> [TASK REQUIREMENTS] The reply is to be an exact repetition of the entries that follow, with each picture left out.
···
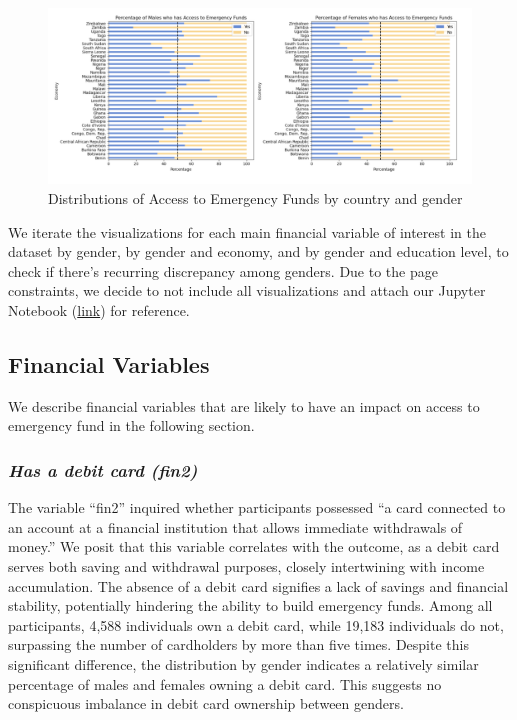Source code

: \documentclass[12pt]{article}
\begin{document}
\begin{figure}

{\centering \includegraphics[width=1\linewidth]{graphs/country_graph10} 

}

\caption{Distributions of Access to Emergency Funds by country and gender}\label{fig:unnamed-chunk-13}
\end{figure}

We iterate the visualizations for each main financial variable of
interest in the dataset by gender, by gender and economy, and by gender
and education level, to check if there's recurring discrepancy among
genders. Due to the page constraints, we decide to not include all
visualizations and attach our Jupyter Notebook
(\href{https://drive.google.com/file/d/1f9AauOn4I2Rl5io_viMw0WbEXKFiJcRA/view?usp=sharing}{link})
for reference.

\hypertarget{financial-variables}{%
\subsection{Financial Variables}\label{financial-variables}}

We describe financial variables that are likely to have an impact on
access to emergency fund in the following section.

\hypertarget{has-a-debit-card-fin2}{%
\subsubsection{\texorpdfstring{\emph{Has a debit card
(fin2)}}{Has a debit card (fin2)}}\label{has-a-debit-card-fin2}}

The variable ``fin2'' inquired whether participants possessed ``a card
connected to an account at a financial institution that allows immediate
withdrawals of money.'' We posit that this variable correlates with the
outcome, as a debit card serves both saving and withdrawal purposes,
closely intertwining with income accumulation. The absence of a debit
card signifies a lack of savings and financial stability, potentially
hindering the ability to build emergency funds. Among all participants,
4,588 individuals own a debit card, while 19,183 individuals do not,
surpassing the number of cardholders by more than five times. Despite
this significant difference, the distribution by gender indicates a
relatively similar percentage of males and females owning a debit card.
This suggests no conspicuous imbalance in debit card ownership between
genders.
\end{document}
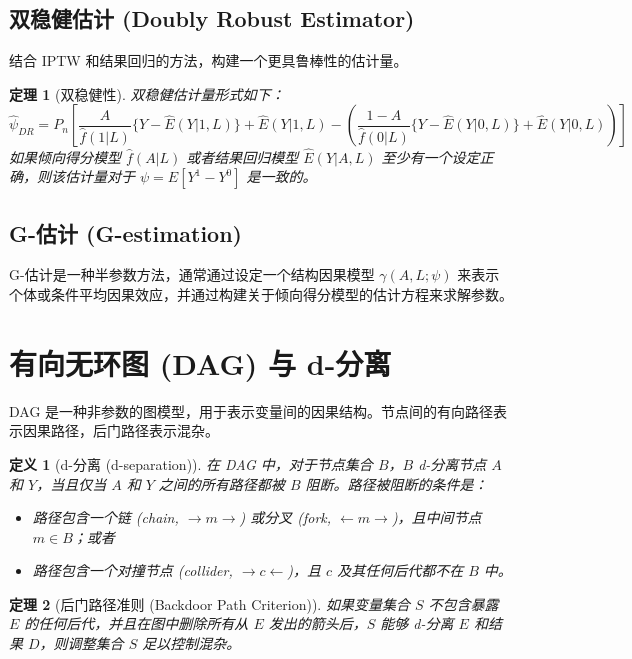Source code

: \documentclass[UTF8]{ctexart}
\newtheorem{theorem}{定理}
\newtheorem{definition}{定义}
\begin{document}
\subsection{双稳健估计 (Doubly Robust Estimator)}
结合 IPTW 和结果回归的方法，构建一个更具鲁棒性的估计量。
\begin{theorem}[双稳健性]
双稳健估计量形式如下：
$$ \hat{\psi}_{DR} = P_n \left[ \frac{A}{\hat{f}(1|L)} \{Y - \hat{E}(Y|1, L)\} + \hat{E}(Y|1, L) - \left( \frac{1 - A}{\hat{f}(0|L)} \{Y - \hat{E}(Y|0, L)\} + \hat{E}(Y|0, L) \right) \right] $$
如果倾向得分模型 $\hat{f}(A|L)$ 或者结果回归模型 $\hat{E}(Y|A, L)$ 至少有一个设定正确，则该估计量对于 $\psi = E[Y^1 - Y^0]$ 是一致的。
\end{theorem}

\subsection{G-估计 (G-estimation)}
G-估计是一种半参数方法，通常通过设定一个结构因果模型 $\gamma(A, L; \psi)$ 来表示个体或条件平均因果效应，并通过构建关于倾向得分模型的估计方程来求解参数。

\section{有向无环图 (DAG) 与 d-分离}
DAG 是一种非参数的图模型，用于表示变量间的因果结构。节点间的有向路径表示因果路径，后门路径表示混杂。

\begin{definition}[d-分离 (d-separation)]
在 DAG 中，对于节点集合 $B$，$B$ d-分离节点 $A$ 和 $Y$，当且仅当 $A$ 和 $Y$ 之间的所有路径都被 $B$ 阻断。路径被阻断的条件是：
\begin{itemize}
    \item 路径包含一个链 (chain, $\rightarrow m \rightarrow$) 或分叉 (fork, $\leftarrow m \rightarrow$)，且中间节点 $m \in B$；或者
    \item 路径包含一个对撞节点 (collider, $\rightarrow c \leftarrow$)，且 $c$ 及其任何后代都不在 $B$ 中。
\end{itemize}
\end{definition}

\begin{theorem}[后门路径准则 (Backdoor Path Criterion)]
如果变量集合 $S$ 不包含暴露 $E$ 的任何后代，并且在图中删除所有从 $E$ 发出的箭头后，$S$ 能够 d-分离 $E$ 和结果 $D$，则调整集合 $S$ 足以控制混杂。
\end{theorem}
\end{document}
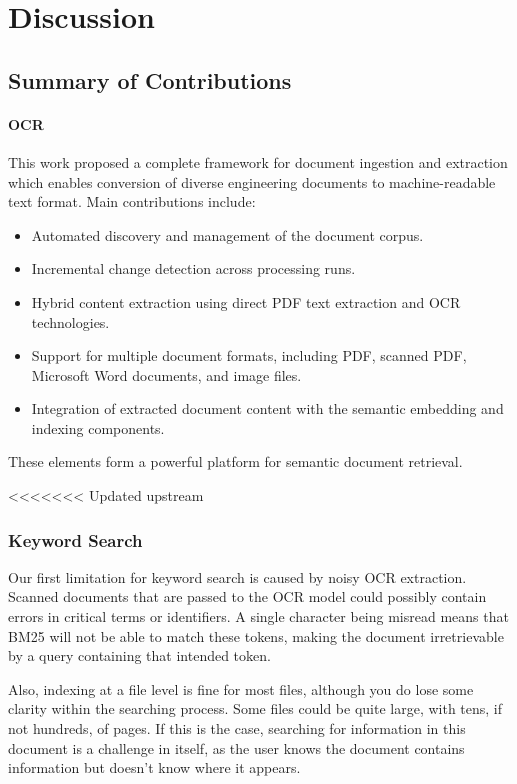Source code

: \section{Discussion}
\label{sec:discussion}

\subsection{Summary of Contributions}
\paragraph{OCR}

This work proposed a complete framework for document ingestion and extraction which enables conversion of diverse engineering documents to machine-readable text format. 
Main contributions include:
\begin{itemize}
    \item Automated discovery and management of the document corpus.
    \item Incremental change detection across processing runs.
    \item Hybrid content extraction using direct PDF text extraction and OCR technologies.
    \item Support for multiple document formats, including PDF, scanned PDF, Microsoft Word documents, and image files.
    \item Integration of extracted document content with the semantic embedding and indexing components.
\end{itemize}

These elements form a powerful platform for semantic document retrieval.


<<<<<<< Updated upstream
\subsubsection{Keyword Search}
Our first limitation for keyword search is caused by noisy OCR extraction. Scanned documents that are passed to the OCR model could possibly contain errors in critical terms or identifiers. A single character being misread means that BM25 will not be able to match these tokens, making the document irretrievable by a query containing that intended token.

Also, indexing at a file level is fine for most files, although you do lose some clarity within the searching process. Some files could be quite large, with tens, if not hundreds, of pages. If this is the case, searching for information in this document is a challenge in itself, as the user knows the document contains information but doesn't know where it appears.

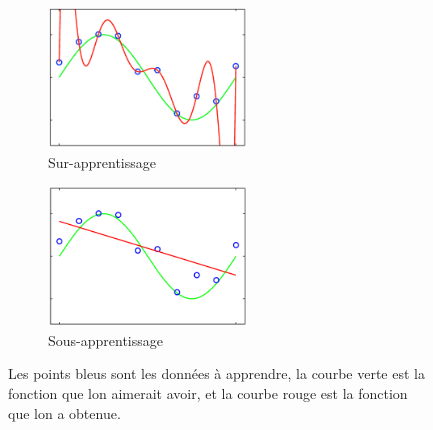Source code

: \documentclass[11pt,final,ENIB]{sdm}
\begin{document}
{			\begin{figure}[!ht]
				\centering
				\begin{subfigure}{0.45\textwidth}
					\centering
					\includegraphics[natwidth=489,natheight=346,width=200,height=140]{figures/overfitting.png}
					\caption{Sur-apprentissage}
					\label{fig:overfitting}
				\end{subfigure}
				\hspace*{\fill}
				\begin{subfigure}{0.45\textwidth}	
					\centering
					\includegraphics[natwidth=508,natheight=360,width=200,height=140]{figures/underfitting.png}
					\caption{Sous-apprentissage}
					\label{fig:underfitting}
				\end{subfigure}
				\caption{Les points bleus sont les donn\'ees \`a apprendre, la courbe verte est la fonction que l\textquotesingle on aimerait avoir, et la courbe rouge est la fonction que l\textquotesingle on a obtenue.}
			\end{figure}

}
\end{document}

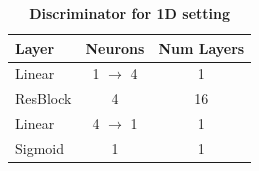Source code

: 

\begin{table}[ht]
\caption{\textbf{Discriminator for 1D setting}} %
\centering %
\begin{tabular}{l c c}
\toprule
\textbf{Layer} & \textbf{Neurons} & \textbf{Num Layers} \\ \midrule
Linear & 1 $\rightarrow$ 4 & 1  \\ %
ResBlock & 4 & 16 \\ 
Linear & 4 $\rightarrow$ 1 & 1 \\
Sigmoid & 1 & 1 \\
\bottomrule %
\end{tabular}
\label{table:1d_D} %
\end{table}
···
> [RESPONSE FOR THIS EXERCISE]
Source code

: \documentclass[12pt]{article}
\begin{document}
\begin{figure}

{\centering \includegraphics[width=1\linewidth]{graphs/country_graph10} 

}

\caption{Distributions of Access to Emergency Funds by country and gender}\label{fig:unnamed-chunk-13}
\end{figure}

We iterate the visualizations for each main financial variable of
interest in the dataset by gender, by gender and economy, and by gender
and education level, to check if there's recurring discrepancy among
genders. Due to the page constraints, we decide to not include all
visualizations and attach our Jupyter Notebook
(\href{https://drive.google.com/file/d/1f9AauOn4I2Rl5io_viMw0WbEXKFiJcRA/view?usp=sharing}{link})
for reference.

\hypertarget{financial-variables}{%
\subsection{Financial Variables}\label{financial-variables}}

We describe financial variables that are likely to have an impact on
access to emergency fund in the following section.

\hypertarget{has-a-debit-card-fin2}{%
\subsubsection{\texorpdfstring{\emph{Has a debit card
(fin2)}}{Has a debit card (fin2)}}\label{has-a-debit-card-fin2}}

The variable ``fin2'' inquired whether participants possessed ``a card
connected to an account at a financial institution that allows immediate
withdrawals of money.'' We posit that this variable correlates with the
outcome, as a debit card serves both saving and withdrawal purposes,
closely intertwining with income accumulation. The absence of a debit
card signifies a lack of savings and financial stability, potentially
hindering the ability to build emergency funds. Among all participants,
4,588 individuals own a debit card, while 19,183 individuals do not,
surpassing the number of cardholders by more than five times. Despite
this significant difference, the distribution by gender indicates a
relatively similar percentage of males and females owning a debit card.
This suggests no conspicuous imbalance in debit card ownership between
genders.
\end{document}
Source code

: \documentclass[UTF8]{ctexart}
\newtheorem{theorem}{定理}
\newtheorem{definition}{定义}
\begin{document}
\subsection{双稳健估计 (Doubly Robust Estimator)}
结合 IPTW 和结果回归的方法，构建一个更具鲁棒性的估计量。
\begin{theorem}[双稳健性]
双稳健估计量形式如下：
$$ \hat{\psi}_{DR} = P_n \left[ \frac{A}{\hat{f}(1|L)} \{Y - \hat{E}(Y|1, L)\} + \hat{E}(Y|1, L) - \left( \frac{1 - A}{\hat{f}(0|L)} \{Y - \hat{E}(Y|0, L)\} + \hat{E}(Y|0, L) \right) \right] $$
如果倾向得分模型 $\hat{f}(A|L)$ 或者结果回归模型 $\hat{E}(Y|A, L)$ 至少有一个设定正确，则该估计量对于 $\psi = E[Y^1 - Y^0]$ 是一致的。
\end{theorem}

\subsection{G-估计 (G-estimation)}
G-估计是一种半参数方法，通常通过设定一个结构因果模型 $\gamma(A, L; \psi)$ 来表示个体或条件平均因果效应，并通过构建关于倾向得分模型的估计方程来求解参数。

\section{有向无环图 (DAG) 与 d-分离}
DAG 是一种非参数的图模型，用于表示变量间的因果结构。节点间的有向路径表示因果路径，后门路径表示混杂。

\begin{definition}[d-分离 (d-separation)]
在 DAG 中，对于节点集合 $B$，$B$ d-分离节点 $A$ 和 $Y$，当且仅当 $A$ 和 $Y$ 之间的所有路径都被 $B$ 阻断。路径被阻断的条件是：
\begin{itemize}
    \item 路径包含一个链 (chain, $\rightarrow m \rightarrow$) 或分叉 (fork, $\leftarrow m \rightarrow$)，且中间节点 $m \in B$；或者
    \item 路径包含一个对撞节点 (collider, $\rightarrow c \leftarrow$)，且 $c$ 及其任何后代都不在 $B$ 中。
\end{itemize}
\end{definition}

\begin{theorem}[后门路径准则 (Backdoor Path Criterion)]
如果变量集合 $S$ 不包含暴露 $E$ 的任何后代，并且在图中删除所有从 $E$ 发出的箭头后，$S$ 能够 d-分离 $E$ 和结果 $D$，则调整集合 $S$ 足以控制混杂。
\end{theorem}
\end{document}
Source code

: \section{Discussion}
\label{sec:discussion}

\subsection{Summary of Contributions}
\paragraph{OCR}

This work proposed a complete framework for document ingestion and extraction which enables conversion of diverse engineering documents to machine-readable text format. 
Main contributions include:
\begin{itemize}
    \item Automated discovery and management of the document corpus.
    \item Incremental change detection across processing runs.
    \item Hybrid content extraction using direct PDF text extraction and OCR technologies.
    \item Support for multiple document formats, including PDF, scanned PDF, Microsoft Word documents, and image files.
    \item Integration of extracted document content with the semantic embedding and indexing components.
\end{itemize}

These elements form a powerful platform for semantic document retrieval.


<<<<<<< Updated upstream
\subsubsection{Keyword Search}
Our first limitation for keyword search is caused by noisy OCR extraction. Scanned documents that are passed to the OCR model could possibly contain errors in critical terms or identifiers. A single character being misread means that BM25 will not be able to match these tokens, making the document irretrievable by a query containing that intended token.

Also, indexing at a file level is fine for most files, although you do lose some clarity within the searching process. Some files could be quite large, with tens, if not hundreds, of pages. If this is the case, searching for information in this document is a challenge in itself, as the user knows the document contains information but doesn't know where it appears.

Source code

: \documentclass[11pt,final,ENIB]{sdm}
\begin{document}
{			\begin{figure}[!ht]
				\centering
				\begin{subfigure}{0.45\textwidth}
					\centering
					\includegraphics[natwidth=489,natheight=346,width=200,height=140]{figures/overfitting.png}
					\caption{Sur-apprentissage}
					\label{fig:overfitting}
				\end{subfigure}
				\hspace*{\fill}
				\begin{subfigure}{0.45\textwidth}	
					\centering
					\includegraphics[natwidth=508,natheight=360,width=200,height=140]{figures/underfitting.png}
					\caption{Sous-apprentissage}
					\label{fig:underfitting}
				\end{subfigure}
				\caption{Les points bleus sont les donn\'ees \`a apprendre, la courbe verte est la fonction que l\textquotesingle on aimerait avoir, et la courbe rouge est la fonction que l\textquotesingle on a obtenue.}
			\end{figure}

}
\end{document}

Source code

: 

\begin{table}[ht]
\caption{\textbf{Discriminator for 1D setting}} %
\centering %
\begin{tabular}{l c c}
\toprule
\textbf{Layer} & \textbf{Neurons} & \textbf{Num Layers} \\ \midrule
Linear & 1 $\rightarrow$ 4 & 1  \\ %
ResBlock & 4 & 16 \\ 
Linear & 4 $\rightarrow$ 1 & 1 \\
Sigmoid & 1 & 1 \\
\bottomrule %
\end{tabular}
\label{table:1d_D} %
\end{table}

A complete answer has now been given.